Sea Shanty: A Pseudo-Sonnet

 



Sea Shanty: A Pseudo-Sonnet

 

there’s a narrow inlet

just off the seafront promenade

in Old Saybrook, where

the low wind makes a Lilliputian

surf of wavelets, all two inches tall

 

listen! They’re whispering

a kind of ocean baby-talk,

going – flip-lisp-flip-lisp

I sometimes sit and monitor

as grayness from the sea and sky

 

comes over the gray gravel

in a hiss of effervescence,

as the wave hesitates

before it turns, top of the swash, 

and slides back down to the sea

 

 Charles D. Tarlton

 

Charles D. Tarlton is a retired politics professor who has been writing poetry and short prose since 2006. He lives in Old Saybrook, Connecticut with his wife, Ann Knickerbocker, an abstract painter, and a black female standard poodle named Nikki.  

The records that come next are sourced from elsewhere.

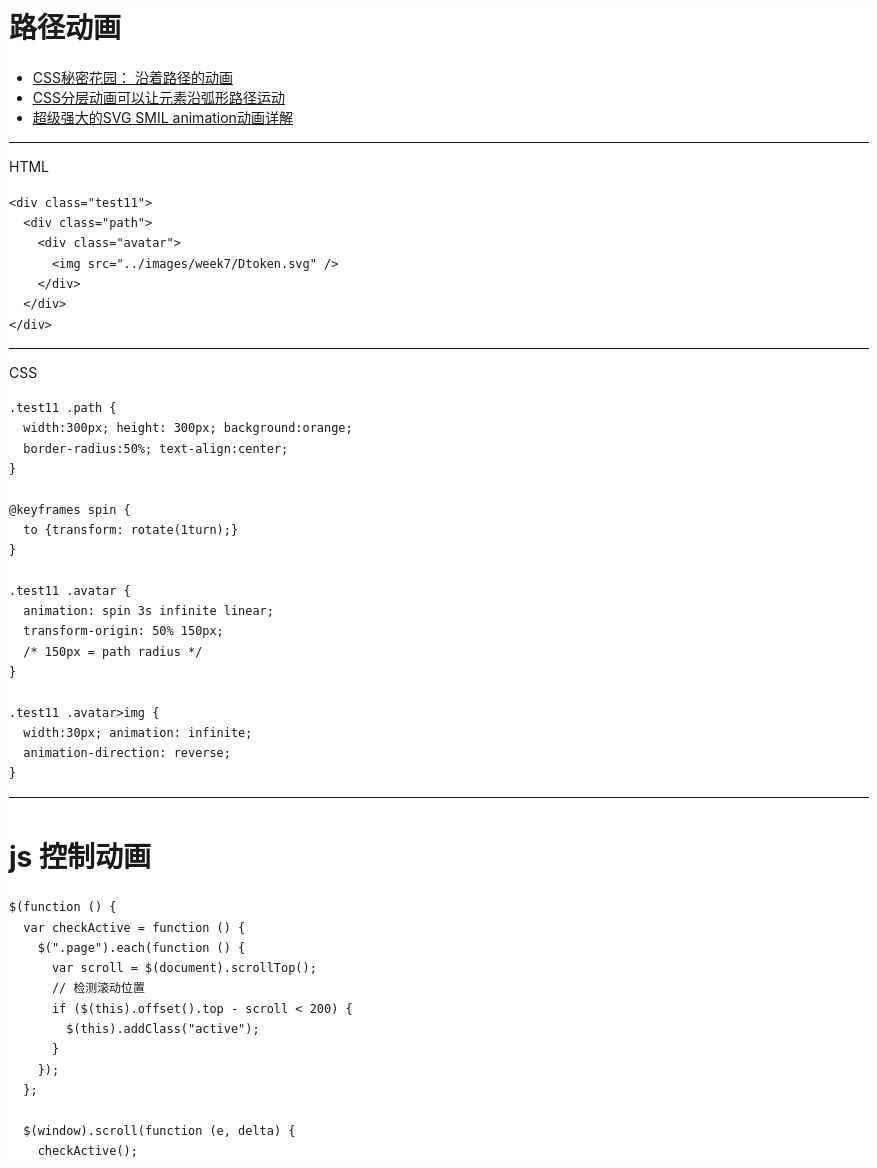 
# 路径动画

- [CSS秘密花园： 沿着路径的动画](https://www.w3cplus.com/css3/css-secrets/animation-along-a-circular-path.html)
- [CSS分层动画可以让元素沿弧形路径运动](http://jinlong.github.io/2016/01/14/moving-along-a-curved-path-in-css-with-layered-animation/)
- [超级强大的SVG SMIL animation动画详解](http://www.zhangxinxu.com/wordpress/2014/08/so-powerful-svg-smil-animation/)

---

HTML

```
<div class="test11">
  <div class="path">
    <div class="avatar">
      <img src="../images/week7/Dtoken.svg" /> 
    </div>
  </div>
</div>
```

---
CSS

```
.test11 .path {
  width:300px; height: 300px; background:orange;
  border-radius:50%; text-align:center;
}

@keyframes spin {
  to {transform: rotate(1turn);}
}

.test11 .avatar {
  animation: spin 3s infinite linear;
  transform-origin: 50% 150px;
  /* 150px = path radius */
}

.test11 .avatar>img {
  width:30px; animation: infinite;
  animation-direction: reverse;
}
```
---

# js 控制动画

```
$(function () {
  var checkActive = function () {
    $(".page").each(function () {
      var scroll = $(document).scrollTop();
      // 检测滚动位置
      if ($(this).offset().top - scroll < 200) { 
        $(this).addClass("active");
  	  }
    });
  };
     
  $(window).scroll(function (e, delta) {
  	checkActive();
```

 He published poetry since 2006 has appeared in Jack Magazine, Shampoo, Review Americana, Tipton, Barnwood, Abramelin, Ink, Sweat, and Tears, The Houston Literary Review, Simply Haiku, Haibun Today, Ink, Sweat, and Tears, Atlas Poetica, Contemporary Haibun Online, Blue and Yellow Dog, Shot Glass, Sketchbook, Skylark, Six Minute Magazine, Cricket Online Review, Red Booth Review, Linden Avenue Literary Journal, Rattle, Dark Matter, Muse India, Inner Art Journal, Prune Juice, Ekphrastic Review, Blackbox Manifold (UK), Undertow Tanka Review, Spirit Wind Gallery, Randomly Accessed Poetics, Ribbons, Unbroken Journal, KYSO Flash, Ekphrastic Review, tinywords, Red Lights, The Journal (UK), Tallow Eider Quarterly, The American Aesthetic, London Grip, Book Ends Review, Ilanot Review, Clackamas Literary Review, Peacock  Journal, Innisfree Poetry Journal, Nebo, and Palette.

 

 

 

 


1 Comments

  1. there is an elegance to this work that harkens back to a more classic period of writing. well done and stately.